Problem to solve: If a line in the entries below includes the string "must", copy it out.

Plain-text document sources
- Opening Delimiter -
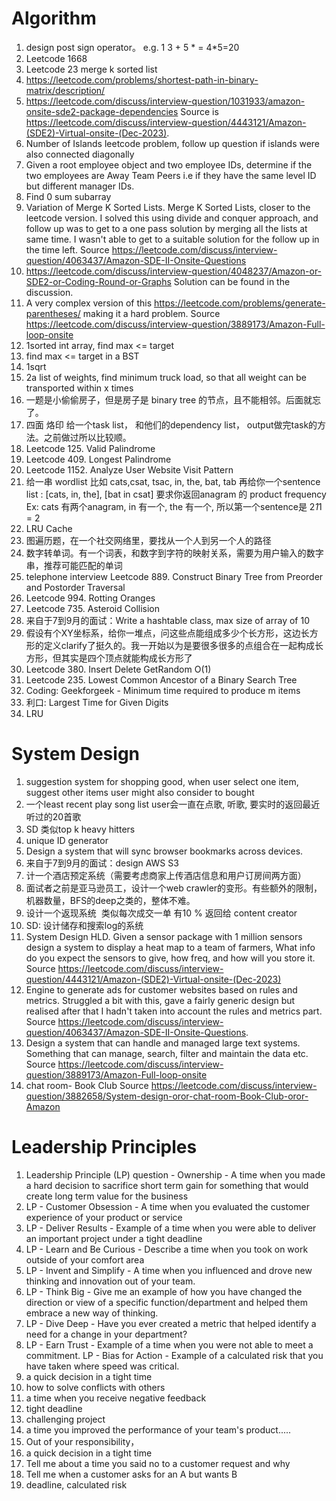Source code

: # Algorithm
1. design post sign operator。 e.g. 1 3 + 5 * = 4*5=20
2. Leetcode 1668
3. Leetcode 23 merge k sorted list
1. https://leetcode.com/problems/shortest-path-in-binary-matrix/description/
2. https://leetcode.com/discuss/interview-question/1031933/amazon-onsite-sde2-package-dependencies 
 Source is https://leetcode.com/discuss/interview-question/4443121/Amazon-(SDE2)-Virtual-onsite-(Dec-2023).
3. Number of Islands leetcode problem, follow up question if islands were also connected diagonally
4. Given a root employee object and two employee IDs, determine if the two employees are Away Team Peers i.e if they have the same level ID but different manager IDs.
5. Find 0 sum subarray
6. Variation of Merge K Sorted Lists. Merge K Sorted Lists, closer to the leetcode version. I solved this using divide and conquer approach, and follow up was to get to a one pass solution by merging all the lists at same time. I wasn't able to get to a suitable solution for the follow up in the time left.
  Source https://leetcode.com/discuss/interview-question/4063437/Amazon-SDE-II-Onsite-Questions
7. https://leetcode.com/discuss/interview-question/4048237/Amazon-or-SDE2-or-Coding-Round-or-Graphs
  Solution can be found in the discussion.
8. A very complex version of this https://leetcode.com/problems/generate-parentheses/ making it a hard problem.
   Source https://leetcode.com/discuss/interview-question/3889173/Amazon-Full-loop-onsite
1. 1sorted int array, find max <= target
1. find max <= target in a BST
1. 1sqrt
1. 2a list of weights, find minimum truck load, so that all weight can be transported within x times
2. 一题是小偷偷房子，但是房子是 binary tree 的节点，且不能相邻。后面就忘了。  
1. 四面 烙印 给一个task list， 和他们的dependency list， output做完task的方法。之前做过所以比较顺。
2. Leetcode 125. Valid Palindrome
3. Leetcode 409. Longest Palindrome
4. Leetcode 1152. Analyze User Website Visit Pattern
5. 给一串 wordlist 比如 cats,csat, tsac, in, the, bat, tab
再给你一个sentence list : [cats, in, the], [bat in csat]
要求你返回anagram 的 product frequency
Ex: cats 有两个anagram, in 有一个, the 有一个, 所以第一个se‍‌‌‌‍‌‌‍‌‍‍‍‍‍‌‌‌‌‌‍‌ntence是 2*1*1 = 2
6. LRU Cache
7. 图遍历题，在一个社交网络里，要找从一个人到另一个人的路径
8. 数字转单词。有一个词表，和数字到字符的映射关系，需要为用户输入的数字串，推荐可能匹配的单词
9. telephone interview Leetcode 889. Construct Binary Tree from Preorder and Postorder Traversal
10. Leetcode 994. Rotting Oranges
11. Leetcode 735. Asteroid Collision
12. 来自于7到9月的面试：Write a hashtable class, max size of array of 10
13. 假设有个XY坐标系，给你一堆点，问这些点能组成多少个长方形，这边长方形的定义clarify了挺久的。我一开始以为是要很多很多的点组合在一起构成长方形，但其实是四个顶点就能构成长方形了
14. Leetcode 380. Insert Delete GetRandom O(1)
15. Leetcode 235. Lowest Common Ancestor of a Binary Search Tree
16. Coding: Geekforgeek - Minimum time required to produce m items
17. 利口: Largest Time for Given Digits
18. LRU

# System Design
1. suggestion system for shopping good, when user select one item, suggest other items user might also consider to bought
2. 一个least recent play song list user会一直在点歌, 听歌, 要实时的返回最近听过的20首歌
3. SD‍‌‌‌‍‌‌‍‌‍‍‍‍‍‌‌‌‌‌‍‌ 类似top k heavy hitters
4. unique ID generator
5. Des‍‌‌‌‍‌‌‍‌‍‍‍‍‍‌‌‌‌‌‍‌ign a system that will sync browser bookmarks across devices.
6. 来自于7到9月的面试：design AWS S3
7. 计一个酒店预定系统（需要考虑商家上传酒店信息和用户订房间两方面）
8. 面试者之前是亚马逊员工，设计一个web crawl‍‌‌‌‍‌‌‍‌‍‍‍‍‍‌‌‌‌‌‍‌er的变形。有些额外的限制，机器数量，BFS的deep之类的，整体不难。
9. 设计一个返现系统  类似每次成交一单 有10 % 返回给 content creator
10. SD: 设计储存和搜索log的系统
1. System Design HLD. Given a sensor package with 1 million sensors design a system to display a heat map to a team of farmers, What info do you expect the sensors to give, how freq, and how will you store it.
   Source https://leetcode.com/discuss/interview-question/4443121/Amazon-(SDE2)-Virtual-onsite-(Dec-2023)
1.  Engine to generate ads for customer websites based on rules and metrics. Struggled a bit with this, gave a fairly generic design but realised after that I hadn't taken into account the rules and metrics part.
   Source https://leetcode.com/discuss/interview-question/4063437/Amazon-SDE-II-Onsite-Questions.
1. Design a system that can handle and managed large text systems. Something that can manage, search, filter and maintain the data etc.
 Source https://leetcode.com/discuss/interview-question/3889173/Amazon-Full-loop-onsite
1. chat room- Book Club
   Source https://leetcode.com/discuss/interview-question/3882658/System-design-oror-chat-room-Book-Club-oror-Amazon

# Leadership Principles
1. Leadership Principle (LP) question - Ownership - A time when you made a hard decision to sacrifice short term gain for something that would create long term value for the business
3. LP - Customer Obsession - A time when you evaluated the customer experience of your product or service
4. LP - Deliver Results - Example of a time when you were able to deliver an important project under a tight deadline
5. LP - Learn and Be Curious - Describe a time when you took on work outside of your comfort area
6. LP - Invent and Simplify - A time when you influenced and drove new thinking and innovation out of your team.
7. LP - Think Big - Give me an example of how you have changed the direction or view of a specific function/department and helped them embrace a new way of thinking.
8. LP - Dive Deep - Have you ever created a metric that helped identify a need for a change in your department?
9. LP - Earn Trust - Example of a time when you were not able to meet a commitment.
LP - Bias for Action - Example of a calculated risk that you have taken where speed was critical.
1. a quick decision in a tight time
2. how to solve conflicts with others
3. a time when you receive negative feedback
4. tight deadline
5. challenging project
1. a time you improved the performance of your team's product.....
2.  Out of your responsibility，
3.  a quick decision in a tight time
4.  Tell me about a time you said no to a customer request and why
1. Tell me when a customer asks f‍‌‌‌‍‌‌‍‌‍‍‍‍‍‌‌‌‌‌‍‌or an A but wants B
2. deadline, calculated risk
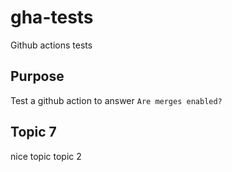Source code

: # gha-tests

Github actions tests

## Purpose

Test a github action to answer `Are merges enabled?`

## Topic 7

nice topic
topic 2
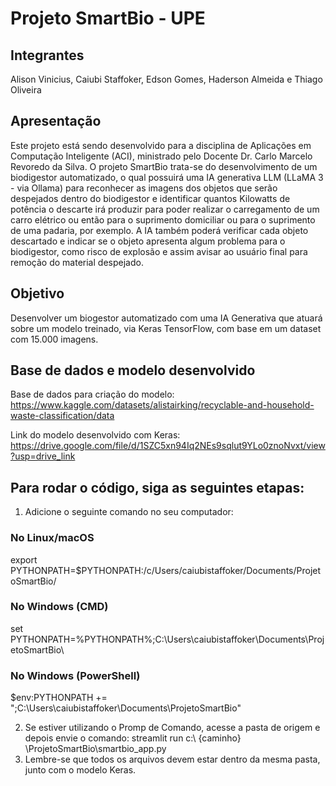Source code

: # Projeto SmartBio - UPE
## Integrantes
Alison Vinicius, Caiubi Staffoker, Edson Gomes, Haderson Almeida e Thiago Oliveira
## Apresentação
Este projeto está sendo desenvolvido para a disciplina de Aplicações em Computação Inteligente (ACI), ministrado pelo Docente Dr. Carlo Marcelo Revoredo da Silva.
O projeto SmartBio trata-se do desenvolvimento de um biodigestor automatizado, o qual possuirá uma IA generativa LLM (LLaMA 3 - via Ollama) para reconhecer as imagens
dos objetos que serão despejados dentro do biodigestor e identificar quantos Kilowatts de potência o descarte irá produzir para poder realizar o carregamento de um carro
elétrico ou então para o suprimento domiciliar ou para o suprimento de uma padaria, por exemplo.
A IA também poderá verificar cada objeto descartado e indicar se o objeto apresenta algum problema para o biodigestor, como risco de explosão e assim avisar ao usuário final
para remoção do material despejado.
## Objetivo
Desenvolver um biogestor automatizado com uma IA Generativa que atuará sobre um modelo treinado, via Keras TensorFlow, com base em um dataset com 15.000 imagens.
## Base de dados e modelo desenvolvido
Base de dados para criação do modelo: https://www.kaggle.com/datasets/alistairking/recyclable-and-household-waste-classification/data

Link do modelo desenvolvido com Keras: https://drive.google.com/file/d/1SZC5xn94Iq2NEs9sqlut9YLo0znoNvxt/view?usp=drive_link

## Para rodar o código, siga as seguintes etapas:
1. Adicione o seguinte comando no seu computador:

### No Linux/macOS
export PYTHONPATH=$PYTHONPATH:/c/Users/caiubistaffoker/Documents/ProjetoSmartBio/

### No Windows (CMD)
set PYTHONPATH=%PYTHONPATH%;C:\Users\caiubistaffoker\Documents\ProjetoSmartBio\

### No Windows (PowerShell)
$env:PYTHONPATH += ";C:\Users\caiubistaffoker\Documents\ProjetoSmartBio\"

2. Se estiver utilizando o Promp de Comando, acesse a pasta de origem e depois envie o comando:
streamlit run c:\ {caminho} \ProjetoSmartBio\smartbio_app.py
3. Lembre-se que todos os arquivos devem estar dentro da mesma pasta, junto com o modelo Keras.
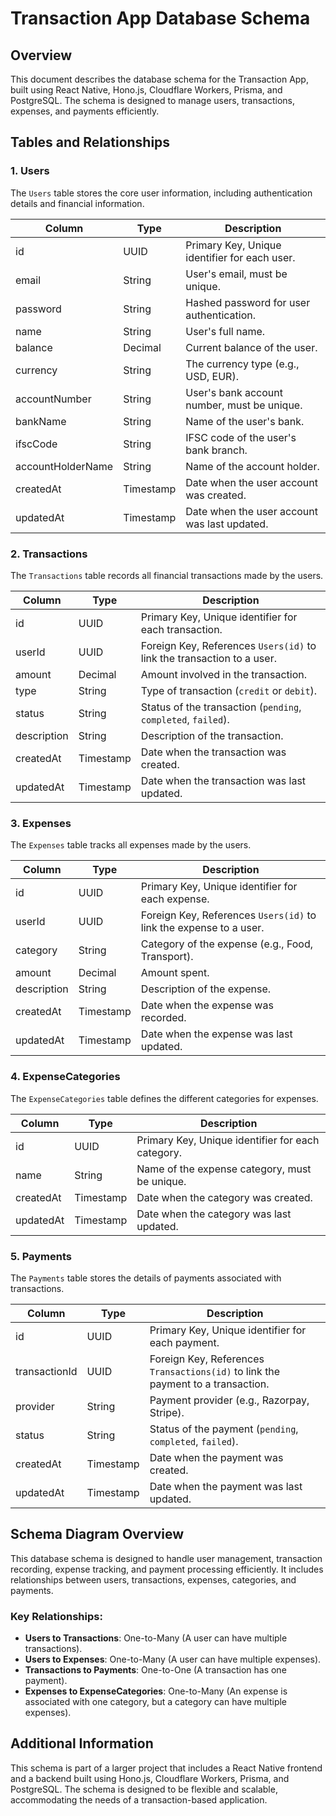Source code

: # Transaction App Database Schema

## Overview

This document describes the database schema for the Transaction App, built using React Native, Hono.js, Cloudflare Workers, Prisma, and PostgreSQL. The schema is designed to manage users, transactions, expenses, and payments efficiently.

## Tables and Relationships

### 1. Users

The `Users` table stores the core user information, including authentication details and financial information.

| Column            | Type      | Description                                   |
| ----------------- | --------- | --------------------------------------------- |
| id                | UUID      | Primary Key, Unique identifier for each user. |
| email             | String    | User's email, must be unique.                 |
| password          | String    | Hashed password for user authentication.      |
| name              | String    | User's full name.                             |
| balance           | Decimal   | Current balance of the user.                  |
| currency          | String    | The currency type (e.g., USD, EUR).           |
| accountNumber     | String    | User's bank account number, must be unique.   |
| bankName          | String    | Name of the user's bank.                      |
| ifscCode          | String    | IFSC code of the user's bank branch.          |
| accountHolderName | String    | Name of the account holder.                   |
| createdAt         | Timestamp | Date when the user account was created.       |
| updatedAt         | Timestamp | Date when the user account was last updated.  |

### 2. Transactions

The `Transactions` table records all financial transactions made by the users.

| Column      | Type      | Description                                                            |
| ----------- | --------- | ---------------------------------------------------------------------- |
| id          | UUID      | Primary Key, Unique identifier for each transaction.                   |
| userId      | UUID      | Foreign Key, References `Users(id)` to link the transaction to a user. |
| amount      | Decimal   | Amount involved in the transaction.                                    |
| type        | String    | Type of transaction (`credit` or `debit`).                             |
| status      | String    | Status of the transaction (`pending`, `completed`, `failed`).          |
| description | String    | Description of the transaction.                                        |
| createdAt   | Timestamp | Date when the transaction was created.                                 |
| updatedAt   | Timestamp | Date when the transaction was last updated.                            |

### 3. Expenses

The `Expenses` table tracks all expenses made by the users.

| Column      | Type      | Description                                                        |
| ----------- | --------- | ------------------------------------------------------------------ |
| id          | UUID      | Primary Key, Unique identifier for each expense.                   |
| userId      | UUID      | Foreign Key, References `Users(id)` to link the expense to a user. |
| category    | String    | Category of the expense (e.g., Food, Transport).                   |
| amount      | Decimal   | Amount spent.                                                      |
| description | String    | Description of the expense.                                        |
| createdAt   | Timestamp | Date when the expense was recorded.                                |
| updatedAt   | Timestamp | Date when the expense was last updated.                            |

### 4. ExpenseCategories

The `ExpenseCategories` table defines the different categories for expenses.

| Column    | Type      | Description                                       |
| --------- | --------- | ------------------------------------------------- |
| id        | UUID      | Primary Key, Unique identifier for each category. |
| name      | String    | Name of the expense category, must be unique.     |
| createdAt | Timestamp | Date when the category was created.               |
| updatedAt | Timestamp | Date when the category was last updated.          |

### 5. Payments

The `Payments` table stores the details of payments associated with transactions.

| Column        | Type      | Description                                                                      |
| ------------- | --------- | -------------------------------------------------------------------------------- |
| id            | UUID      | Primary Key, Unique identifier for each payment.                                 |
| transactionId | UUID      | Foreign Key, References `Transactions(id)` to link the payment to a transaction. |
| provider      | String    | Payment provider (e.g., Razorpay, Stripe).                                       |
| status        | String    | Status of the payment (`pending`, `completed`, `failed`).                        |
| createdAt     | Timestamp | Date when the payment was created.                                               |
| updatedAt     | Timestamp | Date when the payment was last updated.                                          |

## Schema Diagram Overview

This database schema is designed to handle user management, transaction recording, expense tracking, and payment processing efficiently. It includes relationships between users, transactions, expenses, categories, and payments.

### Key Relationships:

- **Users to Transactions**: One-to-Many (A user can have multiple transactions).
- **Users to Expenses**: One-to-Many (A user can have multiple expenses).
- **Transactions to Payments**: One-to-One (A transaction has one payment).
- **Expenses to ExpenseCategories**: One-to-Many (An expense is associated with one category, but a category can have multiple expenses).

## Additional Information

This schema is part of a larger project that includes a React Native frontend and a backend built using Hono.js, Cloudflare Workers, Prisma, and PostgreSQL. The schema is designed to be flexible and scalable, accommodating the needs of a transaction-based application.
- Closing Delimiter -
Exercise answer:
| email             | String    | User's email, must be unique.                 |
| accountNumber     | String    | User's bank account number, must be unique.   |
| name      | String    | Name of the expense category, must be unique.     |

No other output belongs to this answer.